Assignment >>
Whichever lines of the entries hold the word "Gurkka" should be identified and copied.

Material for this task >>
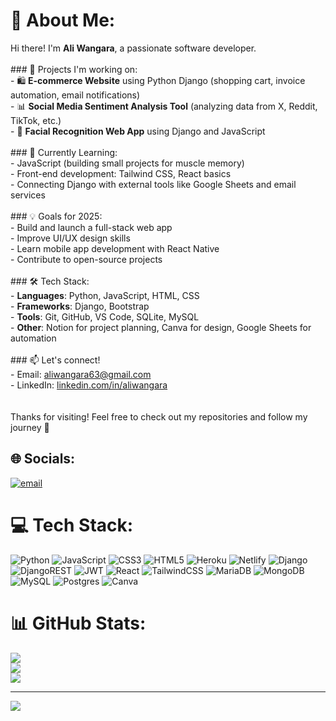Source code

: # 💫 About Me:
Hi there! I'm **Ali Wangara**, a passionate software developer.<br><br>### 🔭 Projects I'm working on:<br>- 🛍️ **E-commerce Website** using Python Django (shopping cart, invoice automation, email notifications)<br>- 📊 **Social Media Sentiment Analysis Tool** (analyzing data from X, Reddit, TikTok, etc.)<br>- 👤 **Facial Recognition Web App** using Django and JavaScript<br><br>### 🌱 Currently Learning:<br>- JavaScript (building small projects for muscle memory)<br>- Front-end development: Tailwind CSS, React basics<br>- Connecting Django with external tools like Google Sheets and email services<br><br>### 💡 Goals for 2025:<br>- Build and launch a full-stack web app<br>- Improve UI/UX design skills<br>- Learn mobile app development with React Native<br>- Contribute to open-source projects<br><br>### 🛠️ Tech Stack:<br>- **Languages**: Python, JavaScript, HTML, CSS<br>- **Frameworks**: Django, Bootstrap<br>- **Tools**: Git, GitHub, VS Code, SQLite, MySQL<br>- **Other**: Notion for project planning, Canva for design, Google Sheets for automation<br><br>### 📫 Let's connect!<br>- Email: aliwangara63@gmail.com<br>- LinkedIn: [linkedin.com/in/aliwangara](https://www.linkedin.com/in/aliwangara)<br><br><br>Thanks for visiting! Feel free to check out my repositories and follow my journey 🚀


## 🌐 Socials:
[![email](https://img.shields.io/badge/Email-D14836?logo=gmail&logoColor=white)](mailto:aliwangara63@gmail.com) 

# 💻 Tech Stack:
![Python](https://img.shields.io/badge/python-3670A0?style=for-the-badge&logo=python&logoColor=ffdd54) ![JavaScript](https://img.shields.io/badge/javascript-%23323330.svg?style=for-the-badge&logo=javascript&logoColor=%23F7DF1E) ![CSS3](https://img.shields.io/badge/css3-%231572B6.svg?style=for-the-badge&logo=css3&logoColor=white) ![HTML5](https://img.shields.io/badge/html5-%23E34F26.svg?style=for-the-badge&logo=html5&logoColor=white) ![Heroku](https://img.shields.io/badge/heroku-%23430098.svg?style=for-the-badge&logo=heroku&logoColor=white) ![Netlify](https://img.shields.io/badge/netlify-%23000000.svg?style=for-the-badge&logo=netlify&logoColor=#00C7B7) ![Django](https://img.shields.io/badge/django-%23092E20.svg?style=for-the-badge&logo=django&logoColor=white) ![DjangoREST](https://img.shields.io/badge/DJANGO-REST-ff1709?style=for-the-badge&logo=django&logoColor=white&color=ff1709&labelColor=gray) ![JWT](https://img.shields.io/badge/JWT-black?style=for-the-badge&logo=JSON%20web%20tokens) ![React](https://img.shields.io/badge/react-%2320232a.svg?style=for-the-badge&logo=react&logoColor=%2361DAFB) ![TailwindCSS](https://img.shields.io/badge/tailwindcss-%2338B2AC.svg?style=for-the-badge&logo=tailwind-css&logoColor=white) ![MariaDB](https://img.shields.io/badge/MariaDB-003545?style=for-the-badge&logo=mariadb&logoColor=white) ![MongoDB](https://img.shields.io/badge/MongoDB-%234ea94b.svg?style=for-the-badge&logo=mongodb&logoColor=white) ![MySQL](https://img.shields.io/badge/mysql-4479A1.svg?style=for-the-badge&logo=mysql&logoColor=white) ![Postgres](https://img.shields.io/badge/postgres-%23316192.svg?style=for-the-badge&logo=postgresql&logoColor=white) ![Canva](https://img.shields.io/badge/Canva-%2300C4CC.svg?style=for-the-badge&logo=Canva&logoColor=white)
# 📊 GitHub Stats:
![](https://github-readme-stats.vercel.app/api?username=Aliwangara&theme=dark&hide_border=false&include_all_commits=false&count_private=false)<br/>
![](https://nirzak-streak-stats.vercel.app/?user=Aliwangara&theme=dark&hide_border=false)<br/>
![](https://github-readme-stats.vercel.app/api/top-langs/?username=Aliwangara&theme=dark&hide_border=false&include_all_commits=false&count_private=false&layout=compact)

---
[![](https://visitcount.itsvg.in/api?id=Aliwangara&icon=0&color=0)](https://visitcount.itsvg.in)

<!-- Proudly created with GPRM ( https://gprm.itsvg.in ) -->
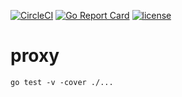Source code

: [![CircleCI](https://circleci.com/gh/estambakio/proxy.svg?style=shield)](https://circleci.com/gh/estambakio/proxy)
[![Go Report Card](https://goreportcard.com/badge/github.com/estambakio/proxy)](https://goreportcard.com/report/github.com/estambakio/proxy)
[![license](https://img.shields.io/github/license/estambakio/proxy.svg?style=flat-square)](LICENSE)

# proxy

`go test -v -cover ./...`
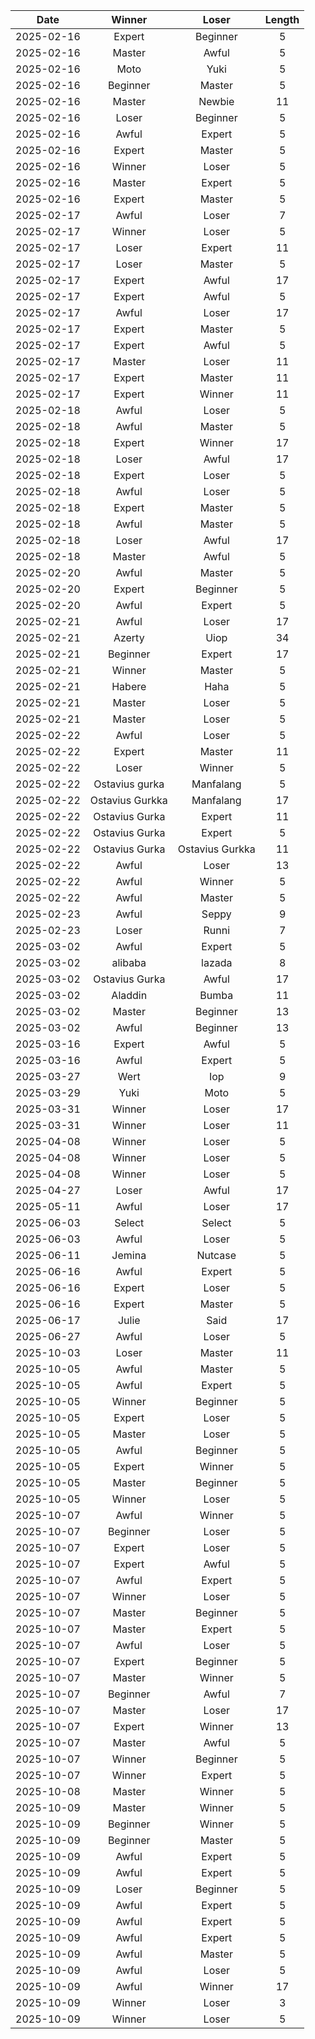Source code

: |Date|Winner|Loser|Length|
|:--:|:----:|:---:|:----:|
|2025-02-16|Expert|Beginner|5|
|2025-02-16|Master|Awful|5|
|2025-02-16|Moto|Yuki|5|
|2025-02-16|Beginner|Master|5|
|2025-02-16|Master|Newbie|11|
|2025-02-16|Loser|Beginner|5|
|2025-02-16|Awful|Expert|5|
|2025-02-16|Expert|Master|5|
|2025-02-16|Winner|Loser|5|
|2025-02-16|Master|Expert|5|
|2025-02-16|Expert|Master|5|
|2025-02-17|Awful|Loser|7|
|2025-02-17|Winner|Loser|5|
|2025-02-17|Loser|Expert|11|
|2025-02-17|Loser|Master|5|
|2025-02-17|Expert|Awful|17|
|2025-02-17|Expert|Awful|5|
|2025-02-17|Awful|Loser|17|
|2025-02-17|Expert|Master|5|
|2025-02-17|Expert|Awful|5|
|2025-02-17|Master|Loser|11|
|2025-02-17|Expert|Master|11|
|2025-02-17|Expert|Winner|11|
|2025-02-18|Awful|Loser|5|
|2025-02-18|Awful|Master|5|
|2025-02-18|Expert|Winner|17|
|2025-02-18|Loser|Awful|17|
|2025-02-18|Expert|Loser|5|
|2025-02-18|Awful|Loser|5|
|2025-02-18|Expert|Master|5|
|2025-02-18|Awful|Master|5|
|2025-02-18|Loser|Awful|17|
|2025-02-18|Master|Awful|5|
|2025-02-20|Awful|Master|5|
|2025-02-20|Expert|Beginner|5|
|2025-02-20|Awful|Expert|5|
|2025-02-21|Awful|Loser|17|
|2025-02-21|Azerty|Uiop|34|
|2025-02-21|Beginner|Expert|17|
|2025-02-21|Winner|Master|5|
|2025-02-21|Habere|Haha |5|
|2025-02-21|Master|Loser|5|
|2025-02-21|Master|Loser|5|
|2025-02-22|Awful|Loser|5|
|2025-02-22|Expert|Master|11|
|2025-02-22|Loser|Winner|5|
|2025-02-22|Ostavius gurka|Manfalang|5|
|2025-02-22|Ostavius Gurkka|Manfalang|17|
|2025-02-22|Ostavius Gurka|Expert|11|
|2025-02-22|Ostavius Gurka|Expert|5|
|2025-02-22|Ostavius Gurka|Ostavius Gurkka|11|
|2025-02-22|Awful|Loser|13|
|2025-02-22|Awful|Winner|5|
|2025-02-22|Awful|Master|5|
|2025-02-23|Awful|Seppy|9|
|2025-02-23|Loser|Runni|7|
|2025-03-02|Awful|Expert|5|
|2025-03-02|alibaba|lazada|8|
|2025-03-02|Ostavius Gurka|Awful|17|
|2025-03-02|Aladdin|Bumba|11|
|2025-03-02|Master|Beginner|13|
|2025-03-02|Awful|Beginner|13|
|2025-03-16|Expert|Awful|5|
|2025-03-16|Awful|Expert|5|
|2025-03-27|Wert|Iop|9|
|2025-03-29|Yuki|Moto|5|
|2025-03-31|Winner|Loser|17|
|2025-03-31|Winner|Loser|11|
|2025-04-08|Winner|Loser|5|
|2025-04-08|Winner|Loser|5|
|2025-04-08|Winner|Loser|5|
|2025-04-27|Loser|Awful|17|
|2025-05-11|Awful|Loser|17|
|2025-06-03|Select|Select|5|
|2025-06-03|Awful|Loser|5|
|2025-06-11|Jemina|Nutcase|5|
|2025-06-16|Awful|Expert|5|
|2025-06-16|Expert|Loser|5|
|2025-06-16|Expert|Master|5|
|2025-06-17|Julie|Said|17|
|2025-06-27|Awful|Loser|5|
|2025-10-03|Loser|Master|11|
|2025-10-05|Awful|Master|5|
|2025-10-05|Awful|Expert|5|
|2025-10-05|Winner|Beginner|5|
|2025-10-05|Expert|Loser|5|
|2025-10-05|Master|Loser|5|
|2025-10-05|Awful|Beginner|5|
|2025-10-05|Expert|Winner|5|
|2025-10-05|Master|Beginner|5|
|2025-10-05|Winner|Loser|5|
|2025-10-07|Awful|Winner|5|
|2025-10-07|Beginner|Loser|5|
|2025-10-07|Expert|Loser|5|
|2025-10-07|Expert|Awful|5|
|2025-10-07|Awful|Expert|5|
|2025-10-07|Winner|Loser|5|
|2025-10-07|Master|Beginner|5|
|2025-10-07|Master|Expert|5|
|2025-10-07|Awful|Loser|5|
|2025-10-07|Expert|Beginner|5|
|2025-10-07|Master|Winner|5|
|2025-10-07|Beginner|Awful|7|
|2025-10-07|Master|Loser|17|
|2025-10-07|Expert|Winner|13|
|2025-10-07|Master|Awful|5|
|2025-10-07|Winner|Beginner|5|
|2025-10-07|Winner|Expert|5|
|2025-10-08|Master|Winner|5|
|2025-10-09|Master|Winner|5|
|2025-10-09|Beginner|Winner|5|
|2025-10-09|Beginner|Master|5|
|2025-10-09|Awful|Expert|5|
|2025-10-09|Awful|Expert|5|
|2025-10-09|Loser|Beginner|5|
|2025-10-09|Awful|Expert|5|
|2025-10-09|Awful|Expert|5|
|2025-10-09|Awful|Expert|5|
|2025-10-09|Awful|Master|5|
|2025-10-09|Awful|Loser|5|
|2025-10-09|Awful|Winner|17|
|2025-10-09|Winner|Loser|3|
|2025-10-09|Winner|Loser|5|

Result of the exercise >>
|2025-02-22|Ostavius Gurkka|Manfalang|17|
|2025-02-22|Ostavius Gurka|Ostavius Gurkka|11|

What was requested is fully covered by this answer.